For My Birthday, Let’s Stop Letting Our Kids Blow Out The Candles For Us
Guess what friends? It’s my birthday today. Yay me! 27 years ago on this day, my mother got to deal with all of the crazy labor and delivery drama that I write about for a living. Unlike me and my daughter’s birth, my mom did so without an epidural. Thank you Mom!
On this special occasion, I’d like to bring up a subject that has bothered me for some time. I’m hoping that I don’t sound too selfish or cranky, but I’m sure you guys will let me know if I do. I don’t understand why we, as parents, constantly let our children blow out our candles or rip open our presents on our birthdays. I don’t understand why we give up our one special day and let our children take over. I think it’s time we put a stop to it.
Every birthday party I attend, it seems like the children in attendance are completely incapable of sitting back and letting someone else enjoy the limelight. On my dad’s birthday, he pulls his grandchildren onto his lap and let’s them blow out the candles with him. It’s expected. The kids wouldn’t know what to do if they weren’t allowed to get in there and “help.” The truth is, that’s my dad’s day. It’s his time.
A friend of mine never buys presents for her own kids on her birthday. She doesn’t want them to get upset that mommy is getting gifts and they aren’t. So for her birthday, she buys and wraps a present for the kids. She says, “It’s just really hard for a little kid to understand why one person gets a present and they don’t.”
And I know what she means. It is hard. Taking your child to someone else’s birthday celebration is always hard. Who doesn’t want a chance to open some presents? But I think that kids learn a lot as they sit back, watching someone else get excited about a new thing-a-ma-bob. They learn that not every day is their day, and that’s okay.

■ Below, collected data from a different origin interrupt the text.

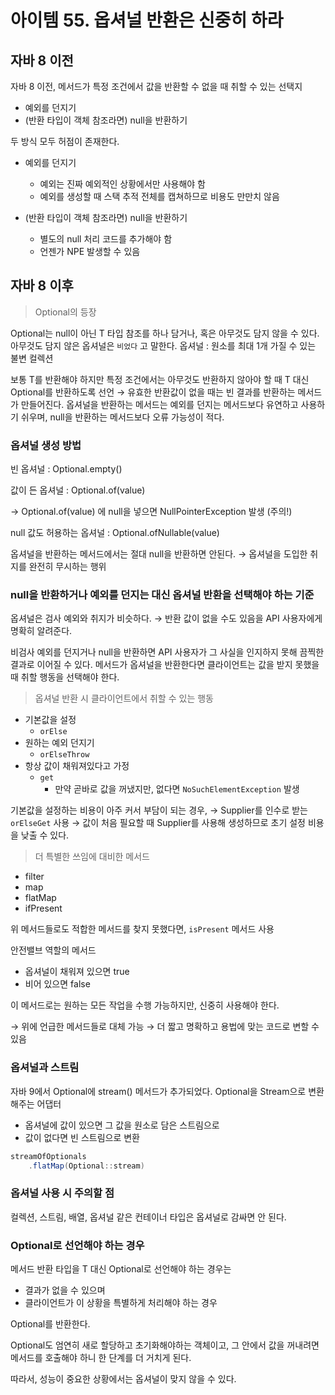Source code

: # 아이템 55. 옵셔널 반환은 신중히 하라

## 자바 8 이전

자바 8 이전, 메서드가 특정 조건에서 값을 반환할 수 없을 때 취할 수 있는 선택지

- 예외를 던지기
- (반환 타입이 객체 참조라면) null을 반환하기

두 방식 모두 허점이 존재한다.

- 예외를 던지기
  - 예외는 진짜 예외적인 상황에서만 사용해야 함
  - 예외를 생성할 때 스택 추적 전체를 캡쳐하므로 비용도 만만치 않음
- (반환 타입이 객체 참조라면) null을 반환하기

  - 별도의 null 처리 코드를 추가해야 함
  - 언젠가 NPE 발생할 수 있음

## 자바 8 이후

> Optional<T>의 등장

Optional<T>는 null이 아닌 T 타입 참조를 하나 담거나, 혹은 아무것도 담지 않을 수 있다.
아무것도 담지 않은 옵셔널은 `비었다` 고 말한다.
옵셔널 : 원소를 최대 1개 가질 수 있는 불변 컬렉션

보통 T를 반환해야 하지만 특정 조건에서는 아무것도 반환하지 않아야 할 때 T 대신 Optional<T>를 반환하도록 선언
→ 유효한 반환값이 없을 때는 빈 결과를 반환하는 메서드가 만들어진다.
옵셔널을 반환하는 메서드는 예외를 던지는 메서드보다 유연하고 사용하기 쉬우며, null을 반환하는 메서드보다 오류 가능성이 적다.

### 옵셔널 생성 방법

빈 옵셔널 : Optional.empty()

값이 든 옵셔널 : Optional.of(value)

→ Optional.of(value) 에 null을 넣으면 NullPointerException 발생 (주의!)

null 값도 허용하는 옵셔널 : Optional.ofNullable(value)

옵셔널을 반환하는 메서드에서는 절대 null을 반환하면 안된다.
→ 옵셔널을 도입한 취지를 완전히 무시하는 행위

### null을 반환하거나 예외를 던지는 대신 옵셔널 반환을 선택해야 하는 기준

옵셔널은 검사 예외와 취지가 비슷하다.
→ 반환 값이 없을 수도 있음을 API 사용자에게 명확히 알려준다.

비검사 예외를 던지거나 null을 반환하면 API 사용자가 그 사실을 인지하지 못해 끔찍한 결과로 이어질 수 있다.
메서드가 옵셔널을 반환한다면 클라이언트는 값을 받지 못했을 때 취할 행동을 선택해야 한다.

> 옵셔널 반환 시 클라이언트에서 취할 수 있는 행동

- 기본값을 설정
  - `orElse`
- 원하는 예외 던지기
  - `orElseThrow`
- 항상 값이 채워져있다고 가정
  - `get`
    - 만약 곧바로 값을 꺼냈지만, 없다면 `NoSuchElementException` 발생

기본값을 설정하는 비용이 아주 커서 부담이 되는 경우,
→ Supplier<T>를 인수로 받는 `orElseGet` 사용
→ 값이 처음 필요할 때 Supplier<T>를 사용해 생성하므로 초기 설정 비용을 낮출 수 있다.

> 더 특별한 쓰임에 대비한 메서드

- filter
- map
- flatMap
- ifPresent

위 메서드들로도 적합한 메서드를 찾지 못했다면, `isPresent` 메서드 사용

안전밸브 역할의 메서드

- 옵셔널이 채워져 있으면 true
- 비어 있으면 false

이 메서드로는 원하는 모든 작업을 수행 가능하지만, 신중히 사용해야 한다.

→ 위에 언급한 메서드들로 대체 가능 → 더 짧고 명확하고 용법에 맞는 코드로 변할 수 있음

### 옵셔널과 스트림

자바 9에서 Optional에 stream() 메서드가 추가되었다.
Optional을 Stream으로 변환해주는 어댑터

- 옵셔널에 값이 있으면 그 값을 원소로 담은 스트림으로
- 값이 없다면 빈 스트림으로 변환

```java
streamOfOptionals
	.flatMap(Optional::stream)
```

### 옵셔널 사용 시 주의할 점

컬렉션, 스트림, 배열, 옵셔널 같은 컨테이너 타입은 옵셔널로 감싸면 안 된다.

### Optional<T>로 선언해야 하는 경우

메서드 반환 타입을 T 대신 Optional<T>로 선언해야 하는 경우는

- 결과가 없을 수 있으며
- 클라이언트가 이 상황을 특별하게 처리해야 하는 경우

Optional<T>를 반환한다.

Optional도 엄연히 새로 할당하고 초기화해야하는 객체이고, 그 안에서 값을 꺼내려면 메서드를 호출해야 하니 한 단계를 더 거치게 된다.

따라서, 성능이 중요한 상황에서는 옵셔널이 맞지 않을 수 있다.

We teach our kids to share everything. We make them think that everyone should get a chance, all the time. That’s harder to do when you’re talking about sharing pieces of a whole big year. It’s more difficult to explain that a child has a couple months to wait before they get to have their own birthday party. But those moments also teach them a lot more about sharing that having to give up a ball for a couple minutes. Birthdays are a chance to teach your children how to be happy for someone else’s enjoyment.
It’s easy to let out kids take over our birthdays. It’s easy to pull them on our laps and let them “help” with the candles and the cards. I still don’t think we should do it. I think parents should start saying, “This is my day.” Not only will it make it easier next time you attend someone else’s birthday and your little one wants to run up and get involved, it’ll let them see that parents deserve a little time dedicated to them as well.
I don’t want to go all Ayn Rand on everyone, but I think it’s okay to be a little selfish on your birthday. Tonight, I’m blowing out the candles on my super yummy, homemade apple cake all by myself.